As hugh3 mentioned in a sibling comment
(<http://news.ycombinator.com/item?id=2479211>), 'making "optimal decisions"
in some defined state space where the quality of various options is evaluable
is a really different problem to general intelligence'. While I definitely
agree with this statement to some extent (namely, a powerful MCAIXI setup is
not necessarily going to display any intelligence that's remotely human, at
least without a lot of other stuff going on in the system), the concerning
thing is that it should almost certainly be enough to get a system reasoning
about its own design, since its code _is_ a well defined state space where
quality is evaluable (depending how the programmer decides to have it evaluate
quality).

To end up with a dangerous runaway "AI" on our hands, we don't _need_ AI that
we'd consider intelligent or useful. All it takes for a runaway is an AI that
is good at improving itself, working effectively at optimizing a metric that
approximates "get better at improving yourself". AIXI approximations should be
plenty powerful to do this with the amount of computing power we'll have in
~20 or 30 years (at the very least, there's a big enough chance that we
_really_ have to take it seriously).

This is one of the reasons Eliezer Yudkowsky is so keen on extending decision
theory, so that we can get some idea what we should be actually be trying to
approximate in order to have a decent shot at doing self-improvement safely.
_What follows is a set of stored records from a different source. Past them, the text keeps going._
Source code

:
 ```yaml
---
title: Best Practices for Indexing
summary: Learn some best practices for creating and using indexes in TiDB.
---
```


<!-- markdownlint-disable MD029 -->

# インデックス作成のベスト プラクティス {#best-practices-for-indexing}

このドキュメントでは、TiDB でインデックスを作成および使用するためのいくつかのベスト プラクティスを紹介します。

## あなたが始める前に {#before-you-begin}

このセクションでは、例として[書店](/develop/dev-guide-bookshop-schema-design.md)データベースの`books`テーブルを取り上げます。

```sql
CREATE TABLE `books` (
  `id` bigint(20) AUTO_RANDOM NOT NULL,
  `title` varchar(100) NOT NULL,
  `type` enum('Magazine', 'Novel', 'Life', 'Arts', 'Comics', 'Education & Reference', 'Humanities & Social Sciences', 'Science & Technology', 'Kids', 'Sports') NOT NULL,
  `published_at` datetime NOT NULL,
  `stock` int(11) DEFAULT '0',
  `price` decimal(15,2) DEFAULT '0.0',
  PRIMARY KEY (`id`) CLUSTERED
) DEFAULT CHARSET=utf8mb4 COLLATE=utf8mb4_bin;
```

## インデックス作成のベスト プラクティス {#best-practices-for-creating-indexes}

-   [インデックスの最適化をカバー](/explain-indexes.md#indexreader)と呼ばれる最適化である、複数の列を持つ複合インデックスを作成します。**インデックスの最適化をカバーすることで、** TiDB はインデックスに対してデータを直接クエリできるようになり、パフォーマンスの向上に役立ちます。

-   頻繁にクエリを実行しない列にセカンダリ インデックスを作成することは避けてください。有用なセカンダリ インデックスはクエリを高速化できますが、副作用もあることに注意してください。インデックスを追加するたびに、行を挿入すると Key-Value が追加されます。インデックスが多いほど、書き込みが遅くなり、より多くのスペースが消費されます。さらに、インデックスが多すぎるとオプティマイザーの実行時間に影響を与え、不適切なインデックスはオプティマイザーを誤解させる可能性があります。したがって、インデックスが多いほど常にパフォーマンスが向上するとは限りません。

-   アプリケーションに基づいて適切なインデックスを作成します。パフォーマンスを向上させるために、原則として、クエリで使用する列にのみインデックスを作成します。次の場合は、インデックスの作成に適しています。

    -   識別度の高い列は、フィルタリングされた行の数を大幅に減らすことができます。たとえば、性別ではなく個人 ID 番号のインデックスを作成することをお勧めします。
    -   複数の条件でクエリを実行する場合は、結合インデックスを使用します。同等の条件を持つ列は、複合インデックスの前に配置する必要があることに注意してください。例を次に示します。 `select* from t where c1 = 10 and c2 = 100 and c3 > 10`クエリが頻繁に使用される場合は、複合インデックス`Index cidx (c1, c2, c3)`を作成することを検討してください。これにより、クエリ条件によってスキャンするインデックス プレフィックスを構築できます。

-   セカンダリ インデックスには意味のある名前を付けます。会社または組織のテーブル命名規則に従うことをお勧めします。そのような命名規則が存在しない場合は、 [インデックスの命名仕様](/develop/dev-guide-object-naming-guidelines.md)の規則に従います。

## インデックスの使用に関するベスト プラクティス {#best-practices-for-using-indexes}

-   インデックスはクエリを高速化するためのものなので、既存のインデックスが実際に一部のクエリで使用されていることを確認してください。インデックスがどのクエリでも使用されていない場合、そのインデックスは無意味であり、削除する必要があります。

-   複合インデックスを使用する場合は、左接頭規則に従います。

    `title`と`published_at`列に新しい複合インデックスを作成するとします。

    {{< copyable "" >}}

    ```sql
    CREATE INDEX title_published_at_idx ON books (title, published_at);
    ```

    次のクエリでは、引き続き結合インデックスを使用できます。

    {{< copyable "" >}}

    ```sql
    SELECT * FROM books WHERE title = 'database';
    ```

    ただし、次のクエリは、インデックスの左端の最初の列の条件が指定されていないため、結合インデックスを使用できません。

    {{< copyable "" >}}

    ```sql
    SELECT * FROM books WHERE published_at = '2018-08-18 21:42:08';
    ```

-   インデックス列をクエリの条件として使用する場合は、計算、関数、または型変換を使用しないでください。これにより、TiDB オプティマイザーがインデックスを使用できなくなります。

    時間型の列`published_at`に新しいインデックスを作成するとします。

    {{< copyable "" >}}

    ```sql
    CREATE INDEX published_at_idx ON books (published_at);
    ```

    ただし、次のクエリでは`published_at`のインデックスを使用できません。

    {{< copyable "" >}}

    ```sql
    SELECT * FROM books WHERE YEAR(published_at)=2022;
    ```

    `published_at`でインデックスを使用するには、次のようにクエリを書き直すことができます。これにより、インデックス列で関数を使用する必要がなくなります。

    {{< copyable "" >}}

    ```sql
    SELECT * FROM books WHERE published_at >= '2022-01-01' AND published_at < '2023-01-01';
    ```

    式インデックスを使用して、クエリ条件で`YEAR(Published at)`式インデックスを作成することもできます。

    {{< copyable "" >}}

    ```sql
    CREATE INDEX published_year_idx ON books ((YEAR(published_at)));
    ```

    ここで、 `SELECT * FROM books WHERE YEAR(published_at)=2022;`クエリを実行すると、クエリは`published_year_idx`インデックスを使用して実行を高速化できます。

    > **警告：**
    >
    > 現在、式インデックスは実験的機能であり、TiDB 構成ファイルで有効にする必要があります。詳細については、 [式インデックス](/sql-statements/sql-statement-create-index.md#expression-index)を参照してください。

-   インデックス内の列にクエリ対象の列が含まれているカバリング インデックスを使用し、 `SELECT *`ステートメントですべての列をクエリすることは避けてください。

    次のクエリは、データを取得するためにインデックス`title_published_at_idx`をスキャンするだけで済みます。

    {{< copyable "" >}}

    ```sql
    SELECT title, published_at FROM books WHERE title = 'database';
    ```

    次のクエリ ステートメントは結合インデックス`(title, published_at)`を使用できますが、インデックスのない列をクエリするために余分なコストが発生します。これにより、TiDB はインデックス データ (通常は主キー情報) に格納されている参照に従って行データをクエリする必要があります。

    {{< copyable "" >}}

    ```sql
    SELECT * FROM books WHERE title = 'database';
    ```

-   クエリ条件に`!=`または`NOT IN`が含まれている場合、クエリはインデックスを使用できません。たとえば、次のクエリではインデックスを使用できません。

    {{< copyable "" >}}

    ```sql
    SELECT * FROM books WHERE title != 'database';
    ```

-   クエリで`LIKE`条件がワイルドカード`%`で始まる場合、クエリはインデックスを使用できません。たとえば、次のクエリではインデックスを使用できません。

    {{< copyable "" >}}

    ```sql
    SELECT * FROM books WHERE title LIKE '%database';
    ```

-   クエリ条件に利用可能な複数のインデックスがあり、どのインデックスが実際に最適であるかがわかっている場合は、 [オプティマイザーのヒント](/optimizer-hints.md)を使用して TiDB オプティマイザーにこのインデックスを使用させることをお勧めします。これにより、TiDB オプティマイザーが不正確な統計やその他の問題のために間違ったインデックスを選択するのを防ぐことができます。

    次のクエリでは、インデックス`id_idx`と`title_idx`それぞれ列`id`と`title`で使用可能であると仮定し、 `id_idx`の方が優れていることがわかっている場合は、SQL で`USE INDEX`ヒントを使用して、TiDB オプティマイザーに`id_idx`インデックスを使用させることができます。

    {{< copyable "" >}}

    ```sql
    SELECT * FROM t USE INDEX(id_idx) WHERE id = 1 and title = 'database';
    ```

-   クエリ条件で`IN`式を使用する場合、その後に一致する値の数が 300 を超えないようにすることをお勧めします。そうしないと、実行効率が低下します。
The best way to sum up my concern is that (unboundedly) self-improving
programs make up a tiny fraction of program-space that we can't quite hit with
today's technology. Of that sliver of program space, there's a _much_ smaller
sliver that contains "programs that won't kill us." There's another sliver
that contains "programs that have useful side effects". We need to make sure
that the first "AI" that we create lies in the miniscule intersection, "self
improving programs that do something useful [1] and won't kill us", and that's
a terrifyingly small target to shoot at, so we had better work strenuously to
make sure that when once it's feasible to create any of these programs our aim
is good enough to hit the safe and useful ones.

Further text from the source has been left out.